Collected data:
┄┄┄┄┄┄┄┄┄┄┄┄┄┄┄┄┄┄┄┄
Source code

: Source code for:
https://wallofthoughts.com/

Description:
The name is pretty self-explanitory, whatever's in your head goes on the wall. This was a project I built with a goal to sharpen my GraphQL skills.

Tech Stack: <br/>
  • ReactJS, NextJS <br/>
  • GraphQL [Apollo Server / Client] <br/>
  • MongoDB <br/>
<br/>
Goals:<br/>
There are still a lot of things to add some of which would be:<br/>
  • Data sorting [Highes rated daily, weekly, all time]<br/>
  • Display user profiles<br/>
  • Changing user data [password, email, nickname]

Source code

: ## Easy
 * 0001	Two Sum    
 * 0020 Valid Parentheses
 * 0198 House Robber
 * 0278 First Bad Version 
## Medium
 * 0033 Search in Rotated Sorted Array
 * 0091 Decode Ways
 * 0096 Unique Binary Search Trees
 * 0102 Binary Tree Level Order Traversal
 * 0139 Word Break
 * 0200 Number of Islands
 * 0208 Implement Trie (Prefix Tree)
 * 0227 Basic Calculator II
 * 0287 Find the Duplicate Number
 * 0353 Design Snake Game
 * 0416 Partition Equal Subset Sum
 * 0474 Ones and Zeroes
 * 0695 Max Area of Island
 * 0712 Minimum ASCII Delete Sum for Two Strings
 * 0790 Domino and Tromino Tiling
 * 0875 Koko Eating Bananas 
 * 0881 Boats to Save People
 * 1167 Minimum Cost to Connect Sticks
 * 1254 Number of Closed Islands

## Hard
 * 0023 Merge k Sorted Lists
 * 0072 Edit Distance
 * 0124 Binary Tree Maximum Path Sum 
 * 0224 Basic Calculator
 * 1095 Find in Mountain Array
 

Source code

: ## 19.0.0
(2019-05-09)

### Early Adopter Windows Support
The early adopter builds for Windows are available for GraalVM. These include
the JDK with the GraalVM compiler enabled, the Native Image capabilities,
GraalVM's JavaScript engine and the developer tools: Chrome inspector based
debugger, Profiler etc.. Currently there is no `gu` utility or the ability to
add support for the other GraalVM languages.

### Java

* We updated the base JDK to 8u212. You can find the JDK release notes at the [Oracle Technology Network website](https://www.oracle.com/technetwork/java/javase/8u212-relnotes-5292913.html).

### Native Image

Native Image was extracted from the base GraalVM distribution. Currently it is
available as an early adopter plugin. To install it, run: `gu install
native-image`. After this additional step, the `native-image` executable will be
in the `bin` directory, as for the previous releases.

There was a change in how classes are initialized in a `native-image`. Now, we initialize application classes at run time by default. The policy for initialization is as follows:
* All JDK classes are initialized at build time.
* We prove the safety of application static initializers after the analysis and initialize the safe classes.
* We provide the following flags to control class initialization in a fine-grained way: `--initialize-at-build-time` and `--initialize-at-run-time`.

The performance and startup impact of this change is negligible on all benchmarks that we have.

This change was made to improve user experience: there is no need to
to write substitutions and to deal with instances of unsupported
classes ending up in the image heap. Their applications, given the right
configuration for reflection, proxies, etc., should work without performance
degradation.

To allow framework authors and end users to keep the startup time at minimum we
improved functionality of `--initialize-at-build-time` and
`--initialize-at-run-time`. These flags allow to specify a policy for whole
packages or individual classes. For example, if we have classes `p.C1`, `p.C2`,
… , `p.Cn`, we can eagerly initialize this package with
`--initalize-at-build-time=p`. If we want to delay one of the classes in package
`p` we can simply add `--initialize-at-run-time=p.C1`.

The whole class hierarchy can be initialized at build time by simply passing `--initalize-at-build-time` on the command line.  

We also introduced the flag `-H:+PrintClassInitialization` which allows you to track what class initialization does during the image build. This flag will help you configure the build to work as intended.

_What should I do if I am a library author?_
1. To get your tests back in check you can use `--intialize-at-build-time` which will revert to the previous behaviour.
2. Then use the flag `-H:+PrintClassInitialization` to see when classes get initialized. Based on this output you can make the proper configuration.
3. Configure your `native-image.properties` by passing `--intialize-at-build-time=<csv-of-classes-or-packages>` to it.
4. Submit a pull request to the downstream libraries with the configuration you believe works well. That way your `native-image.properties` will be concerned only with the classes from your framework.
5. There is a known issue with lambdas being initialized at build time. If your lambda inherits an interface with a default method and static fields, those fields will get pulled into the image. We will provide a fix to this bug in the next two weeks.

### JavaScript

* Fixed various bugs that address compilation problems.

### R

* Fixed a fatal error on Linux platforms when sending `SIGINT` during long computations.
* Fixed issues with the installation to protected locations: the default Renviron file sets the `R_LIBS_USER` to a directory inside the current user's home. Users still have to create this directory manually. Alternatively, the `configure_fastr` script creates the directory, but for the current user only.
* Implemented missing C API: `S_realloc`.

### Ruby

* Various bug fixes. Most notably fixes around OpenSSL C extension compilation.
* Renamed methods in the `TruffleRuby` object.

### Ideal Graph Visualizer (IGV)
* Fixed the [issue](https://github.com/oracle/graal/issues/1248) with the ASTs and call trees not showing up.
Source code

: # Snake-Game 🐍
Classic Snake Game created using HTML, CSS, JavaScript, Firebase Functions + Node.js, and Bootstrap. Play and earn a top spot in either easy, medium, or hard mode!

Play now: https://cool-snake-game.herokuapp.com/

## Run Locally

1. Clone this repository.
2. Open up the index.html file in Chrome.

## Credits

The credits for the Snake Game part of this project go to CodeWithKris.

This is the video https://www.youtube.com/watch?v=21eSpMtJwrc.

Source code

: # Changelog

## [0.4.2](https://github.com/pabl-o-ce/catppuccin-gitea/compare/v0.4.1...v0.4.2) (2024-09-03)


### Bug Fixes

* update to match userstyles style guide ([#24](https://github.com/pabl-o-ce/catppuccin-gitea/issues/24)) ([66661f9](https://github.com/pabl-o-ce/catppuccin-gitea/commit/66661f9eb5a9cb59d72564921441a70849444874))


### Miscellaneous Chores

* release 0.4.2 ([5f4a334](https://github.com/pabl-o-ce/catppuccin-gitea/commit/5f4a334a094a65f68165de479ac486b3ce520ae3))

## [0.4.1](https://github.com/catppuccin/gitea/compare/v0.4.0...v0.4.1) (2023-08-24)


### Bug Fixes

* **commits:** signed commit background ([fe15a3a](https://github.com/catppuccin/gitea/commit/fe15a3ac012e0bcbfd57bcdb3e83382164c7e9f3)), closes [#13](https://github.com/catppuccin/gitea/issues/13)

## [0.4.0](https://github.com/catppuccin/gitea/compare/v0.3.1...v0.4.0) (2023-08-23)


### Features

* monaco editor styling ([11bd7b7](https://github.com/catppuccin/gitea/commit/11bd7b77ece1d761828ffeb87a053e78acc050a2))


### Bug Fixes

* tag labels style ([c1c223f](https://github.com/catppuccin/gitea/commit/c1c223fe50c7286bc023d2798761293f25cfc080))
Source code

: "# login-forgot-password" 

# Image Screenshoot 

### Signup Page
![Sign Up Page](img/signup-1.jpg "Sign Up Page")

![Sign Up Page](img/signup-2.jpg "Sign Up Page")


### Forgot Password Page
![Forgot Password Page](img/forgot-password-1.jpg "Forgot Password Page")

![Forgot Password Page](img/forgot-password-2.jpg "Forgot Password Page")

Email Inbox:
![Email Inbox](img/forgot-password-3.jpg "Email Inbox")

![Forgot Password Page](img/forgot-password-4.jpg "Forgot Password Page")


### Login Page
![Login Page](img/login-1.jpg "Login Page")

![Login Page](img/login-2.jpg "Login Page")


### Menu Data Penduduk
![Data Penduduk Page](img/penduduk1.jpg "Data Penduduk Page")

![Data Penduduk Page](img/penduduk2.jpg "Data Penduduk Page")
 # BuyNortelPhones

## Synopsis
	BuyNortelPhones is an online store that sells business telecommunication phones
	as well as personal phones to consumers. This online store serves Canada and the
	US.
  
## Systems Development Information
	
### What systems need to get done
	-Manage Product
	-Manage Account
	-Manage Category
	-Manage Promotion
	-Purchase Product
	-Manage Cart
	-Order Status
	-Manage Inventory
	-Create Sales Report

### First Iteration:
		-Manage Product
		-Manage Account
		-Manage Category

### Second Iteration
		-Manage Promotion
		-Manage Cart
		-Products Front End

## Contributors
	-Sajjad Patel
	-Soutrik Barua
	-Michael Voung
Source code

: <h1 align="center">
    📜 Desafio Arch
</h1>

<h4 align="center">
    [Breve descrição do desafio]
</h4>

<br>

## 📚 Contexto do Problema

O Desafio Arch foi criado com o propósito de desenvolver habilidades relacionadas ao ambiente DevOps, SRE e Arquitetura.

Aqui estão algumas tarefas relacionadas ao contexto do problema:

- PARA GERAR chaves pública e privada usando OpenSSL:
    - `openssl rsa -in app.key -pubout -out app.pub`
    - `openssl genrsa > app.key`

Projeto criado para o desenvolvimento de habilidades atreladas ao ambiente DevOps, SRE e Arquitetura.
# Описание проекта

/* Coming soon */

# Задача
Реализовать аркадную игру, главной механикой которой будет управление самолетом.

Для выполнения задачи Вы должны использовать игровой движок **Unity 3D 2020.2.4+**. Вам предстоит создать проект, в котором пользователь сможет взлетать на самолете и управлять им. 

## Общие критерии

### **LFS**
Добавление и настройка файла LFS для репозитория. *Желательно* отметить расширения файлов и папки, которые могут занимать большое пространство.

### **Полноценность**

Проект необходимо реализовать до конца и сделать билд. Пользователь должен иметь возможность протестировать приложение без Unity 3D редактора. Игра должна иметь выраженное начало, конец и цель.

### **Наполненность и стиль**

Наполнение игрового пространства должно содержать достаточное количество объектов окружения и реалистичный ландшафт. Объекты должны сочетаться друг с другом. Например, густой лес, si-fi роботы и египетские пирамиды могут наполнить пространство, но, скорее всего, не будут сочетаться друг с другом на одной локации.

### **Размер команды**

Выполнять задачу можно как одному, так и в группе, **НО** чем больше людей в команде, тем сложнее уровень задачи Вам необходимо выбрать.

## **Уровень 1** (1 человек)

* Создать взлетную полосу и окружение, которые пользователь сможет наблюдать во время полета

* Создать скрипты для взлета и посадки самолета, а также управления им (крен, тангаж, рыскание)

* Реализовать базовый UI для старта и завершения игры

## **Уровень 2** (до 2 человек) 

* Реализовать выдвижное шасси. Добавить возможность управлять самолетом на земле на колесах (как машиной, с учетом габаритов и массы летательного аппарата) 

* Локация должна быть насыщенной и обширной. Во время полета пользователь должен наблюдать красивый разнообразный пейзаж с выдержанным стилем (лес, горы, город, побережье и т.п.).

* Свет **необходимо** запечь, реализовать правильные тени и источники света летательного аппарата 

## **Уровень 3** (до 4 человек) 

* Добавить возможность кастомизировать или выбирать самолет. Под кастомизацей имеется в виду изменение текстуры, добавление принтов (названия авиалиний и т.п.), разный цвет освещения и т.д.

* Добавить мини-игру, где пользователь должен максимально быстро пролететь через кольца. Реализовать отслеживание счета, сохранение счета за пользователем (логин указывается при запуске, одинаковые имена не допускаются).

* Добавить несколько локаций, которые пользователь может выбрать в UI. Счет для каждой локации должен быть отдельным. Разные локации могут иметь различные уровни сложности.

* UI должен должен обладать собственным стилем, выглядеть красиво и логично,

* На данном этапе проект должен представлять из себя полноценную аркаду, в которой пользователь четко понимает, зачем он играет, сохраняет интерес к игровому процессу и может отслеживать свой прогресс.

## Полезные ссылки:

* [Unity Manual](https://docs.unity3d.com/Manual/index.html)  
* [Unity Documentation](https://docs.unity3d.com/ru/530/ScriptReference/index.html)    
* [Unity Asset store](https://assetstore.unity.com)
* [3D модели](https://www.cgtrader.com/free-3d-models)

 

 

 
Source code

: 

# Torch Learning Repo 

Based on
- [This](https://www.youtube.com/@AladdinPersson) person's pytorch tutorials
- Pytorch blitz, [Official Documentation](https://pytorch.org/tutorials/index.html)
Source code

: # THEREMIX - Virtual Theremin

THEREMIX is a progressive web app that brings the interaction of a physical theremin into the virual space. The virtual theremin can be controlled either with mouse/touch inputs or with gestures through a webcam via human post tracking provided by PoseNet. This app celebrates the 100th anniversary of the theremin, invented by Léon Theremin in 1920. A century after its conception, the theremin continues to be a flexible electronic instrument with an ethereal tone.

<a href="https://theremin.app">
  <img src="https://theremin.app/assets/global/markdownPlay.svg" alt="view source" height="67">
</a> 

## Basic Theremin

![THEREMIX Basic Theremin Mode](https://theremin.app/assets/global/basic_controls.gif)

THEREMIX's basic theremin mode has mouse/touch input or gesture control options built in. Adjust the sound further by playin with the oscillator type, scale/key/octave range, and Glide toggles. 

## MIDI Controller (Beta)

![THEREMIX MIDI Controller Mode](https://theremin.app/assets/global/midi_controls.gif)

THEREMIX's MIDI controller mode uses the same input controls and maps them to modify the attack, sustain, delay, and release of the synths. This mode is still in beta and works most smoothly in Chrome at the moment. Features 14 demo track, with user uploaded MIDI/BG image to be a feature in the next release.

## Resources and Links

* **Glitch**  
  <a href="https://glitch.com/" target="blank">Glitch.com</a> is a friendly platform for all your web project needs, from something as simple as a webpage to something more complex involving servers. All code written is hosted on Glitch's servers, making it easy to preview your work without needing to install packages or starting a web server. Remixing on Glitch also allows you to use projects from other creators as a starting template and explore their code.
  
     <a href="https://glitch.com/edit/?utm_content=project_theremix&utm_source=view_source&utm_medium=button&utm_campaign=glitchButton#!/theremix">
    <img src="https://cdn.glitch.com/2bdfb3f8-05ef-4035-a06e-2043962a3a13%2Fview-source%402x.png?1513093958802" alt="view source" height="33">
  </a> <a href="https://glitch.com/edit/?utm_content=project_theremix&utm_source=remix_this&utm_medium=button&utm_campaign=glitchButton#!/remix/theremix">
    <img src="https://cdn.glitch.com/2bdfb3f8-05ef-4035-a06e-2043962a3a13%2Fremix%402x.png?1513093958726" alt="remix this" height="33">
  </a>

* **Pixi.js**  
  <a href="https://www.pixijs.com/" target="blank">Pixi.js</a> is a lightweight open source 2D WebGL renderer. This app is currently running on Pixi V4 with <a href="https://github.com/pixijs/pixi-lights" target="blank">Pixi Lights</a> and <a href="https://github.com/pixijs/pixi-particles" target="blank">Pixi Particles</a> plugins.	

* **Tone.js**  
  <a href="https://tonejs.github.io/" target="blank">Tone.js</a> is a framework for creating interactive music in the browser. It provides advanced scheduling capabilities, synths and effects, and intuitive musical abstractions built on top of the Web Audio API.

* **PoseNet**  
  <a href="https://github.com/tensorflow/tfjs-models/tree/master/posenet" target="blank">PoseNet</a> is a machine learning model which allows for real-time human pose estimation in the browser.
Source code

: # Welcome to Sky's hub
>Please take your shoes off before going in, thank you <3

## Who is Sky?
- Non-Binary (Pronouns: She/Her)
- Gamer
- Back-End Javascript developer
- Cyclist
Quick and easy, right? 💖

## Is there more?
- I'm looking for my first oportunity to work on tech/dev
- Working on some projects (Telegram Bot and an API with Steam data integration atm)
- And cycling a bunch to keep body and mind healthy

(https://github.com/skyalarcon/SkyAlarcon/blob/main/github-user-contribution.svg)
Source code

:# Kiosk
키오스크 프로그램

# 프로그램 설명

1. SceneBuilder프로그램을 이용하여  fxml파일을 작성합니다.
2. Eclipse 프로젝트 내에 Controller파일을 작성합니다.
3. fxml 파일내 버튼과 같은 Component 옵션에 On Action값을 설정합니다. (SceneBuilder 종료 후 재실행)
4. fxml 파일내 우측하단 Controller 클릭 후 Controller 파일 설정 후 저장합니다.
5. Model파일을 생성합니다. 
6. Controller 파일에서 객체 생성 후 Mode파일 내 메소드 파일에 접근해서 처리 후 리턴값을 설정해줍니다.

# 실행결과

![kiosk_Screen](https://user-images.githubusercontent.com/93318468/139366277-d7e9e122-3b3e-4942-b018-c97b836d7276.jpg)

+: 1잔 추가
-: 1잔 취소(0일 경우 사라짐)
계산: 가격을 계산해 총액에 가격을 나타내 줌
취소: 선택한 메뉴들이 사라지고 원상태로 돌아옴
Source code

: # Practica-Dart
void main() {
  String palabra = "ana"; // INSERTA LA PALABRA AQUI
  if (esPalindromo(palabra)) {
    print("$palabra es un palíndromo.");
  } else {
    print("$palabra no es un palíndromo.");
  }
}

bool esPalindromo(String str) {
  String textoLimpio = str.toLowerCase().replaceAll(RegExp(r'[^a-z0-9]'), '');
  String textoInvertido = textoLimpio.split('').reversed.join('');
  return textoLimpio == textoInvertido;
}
┄┄┄┄┄┄┄┄┄┄┄┄┄┄┄┄┄┄┄┄
Exercise instructions –
Could you repeat exactly the lines above from the line with "0198 House Robber" up to and including the line with "to Save People", and only those?

Your response –
 * 0198 House Robber
 * 0278 First Bad Version 
## Medium
 * 0033 Search in Rotated Sorted Array
 * 0091 Decode Ways
 * 0096 Unique Binary Search Trees
 * 0102 Binary Tree Level Order Traversal
 * 0139 Word Break
 * 0200 Number of Islands
 * 0208 Implement Trie (Prefix Tree)
 * 0227 Basic Calculator II
 * 0287 Find the Duplicate Number
 * 0353 Design Snake Game
 * 0416 Partition Equal Subset Sum
 * 0474 Ones and Zeroes
 * 0695 Max Area of Island
 * 0712 Minimum ASCII Delete Sum for Two Strings
 * 0790 Domino and Tromino Tiling
 * 0875 Koko Eating Bananas 
 * 0881 Boats to Save People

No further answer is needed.